Should I raise prices to cover tariff costs?

It depends on your product mix and market. The recommended approach for most SMBs is surgical adjustment -- categorize products by tariff exposure and price sensitivity, then apply different strategies. Products with high tariffs and low price sensitivity should see full pass-through; commodity products need partial absorption combined with supply chain diversification.

How much are small businesses raising prices in 2026?

Nearly half of U.S. small businesses are increasing prices in 2026 to protect margins. The majority of SMBs are targeting price increases of 2.1-5%, though businesses in heavily tariffed sectors may need larger adjustments on specific products.

What is tariff pass-through?

Tariff pass-through is when a business raises its selling prices to offset tariff costs. Full pass-through means increasing prices by the exact tariff amount. Partial pass-through means splitting the cost between the business (lower margins) and customers (higher prices). The optimal split depends on your price elasticity -- how much volume you would lose at higher prices.

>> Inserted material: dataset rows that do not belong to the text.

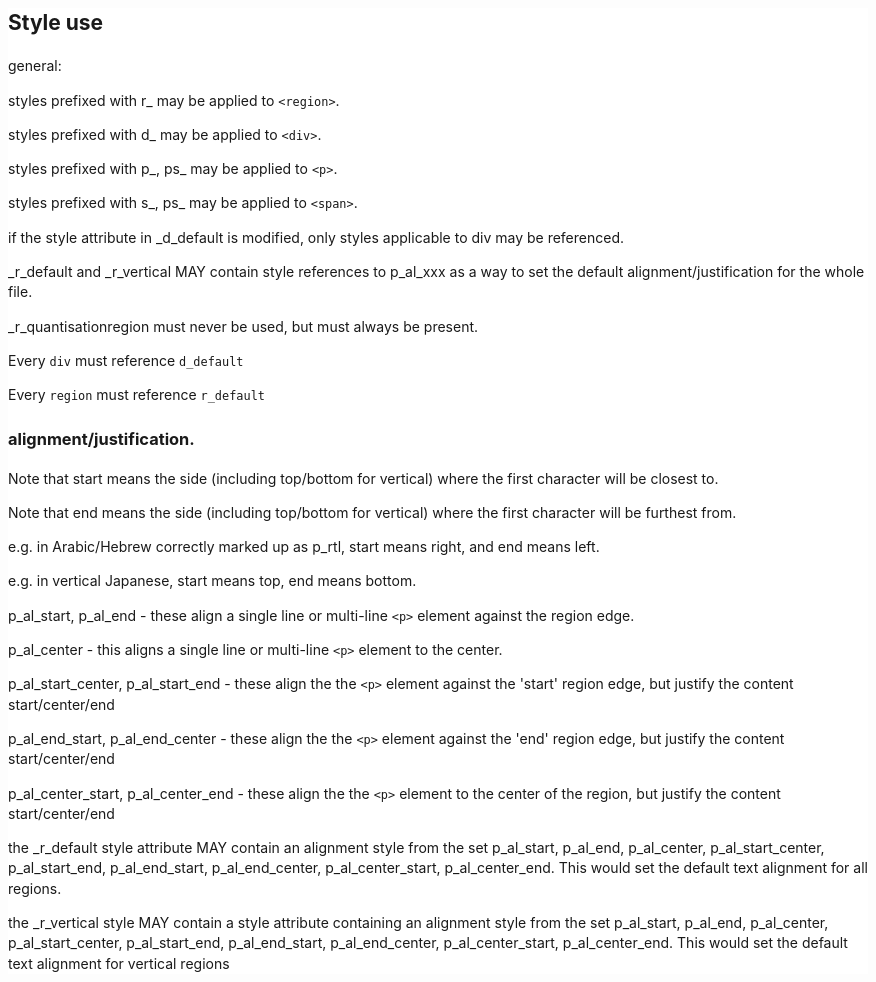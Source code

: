 
## Style use

general:

styles prefixed with r_ may be applied to `<region>`.

styles prefixed with d_ may be applied to `<div>`.

styles prefixed with p_, ps_ may be applied to `<p>`.

styles prefixed with s_, ps_ may be applied to `<span>`.

if the style attribute in _d_default is modified, only styles applicable to div may be referenced.

_r_default and _r_vertical MAY contain style references to p_al_xxx as a way to set the default alignment/justification for the whole file.

_r_quantisationregion must never be used, but must always be present.

Every `div` must reference `d_default`

Every `region` must reference `r_default`


### alignment/justification.

Note that start means the side (including top/bottom for vertical) where the first character will be closest to.

Note that end means the side (including top/bottom for vertical) where the first character will be furthest from.

e.g. in Arabic/Hebrew correctly marked up as p_rtl, start means right, and end means left.

e.g. in vertical Japanese, start means top, end means bottom.

p_al_start, p_al_end - these align a single line or multi-line `<p>` element against the region edge.

p_al_center - this aligns a single line or multi-line `<p>` element to the center.

p_al_start_center, p_al_start_end - these align the the `<p>` element against the 'start' region edge, but justify the content start/center/end

p_al_end_start, p_al_end_center - these align the the `<p>` element against the 'end' region edge, but justify the content start/center/end

p_al_center_start, p_al_center_end  - these align the the `<p>` element to the center of the region, but justify the content start/center/end

the _r_default style attribute MAY contain an alignment style from the set p_al_start, p_al_end, p_al_center, p_al_start_center, p_al_start_end, p_al_end_start, p_al_end_center, p_al_center_start, p_al_center_end.
This would set the default text alignment for all regions.

the _r_vertical style MAY contain a style attribute containing an alignment style from the set p_al_start, p_al_end, p_al_center, p_al_start_center, p_al_start_end, p_al_end_start, p_al_end_center, p_al_center_start, p_al_center_end.
This would set the default text alignment for vertical regions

Should I wait until July to adjust prices since Section 122 may expire?

No. Waiting to adjust means absorbing tariff costs and eroding your cash position. Instead, make smaller tactical increases now, frame them as tariff-driven and potentially temporary, and build two pricing models -- one for Section 122 expiration and one for extension. Be ready to adjust in either direction after July 24.

How can I reduce tariff costs without raising prices?

Key strategies include: supply chain diversification to lower-tariff countries (Mexico, Vietnam, Thailand), tariff engineering through HTS reclassification or country-of-origin shifts, cost reduction in other areas (shipping, inventory, automation), and claiming IEEPA tariff refunds for duties paid between April 2025 and February 2026.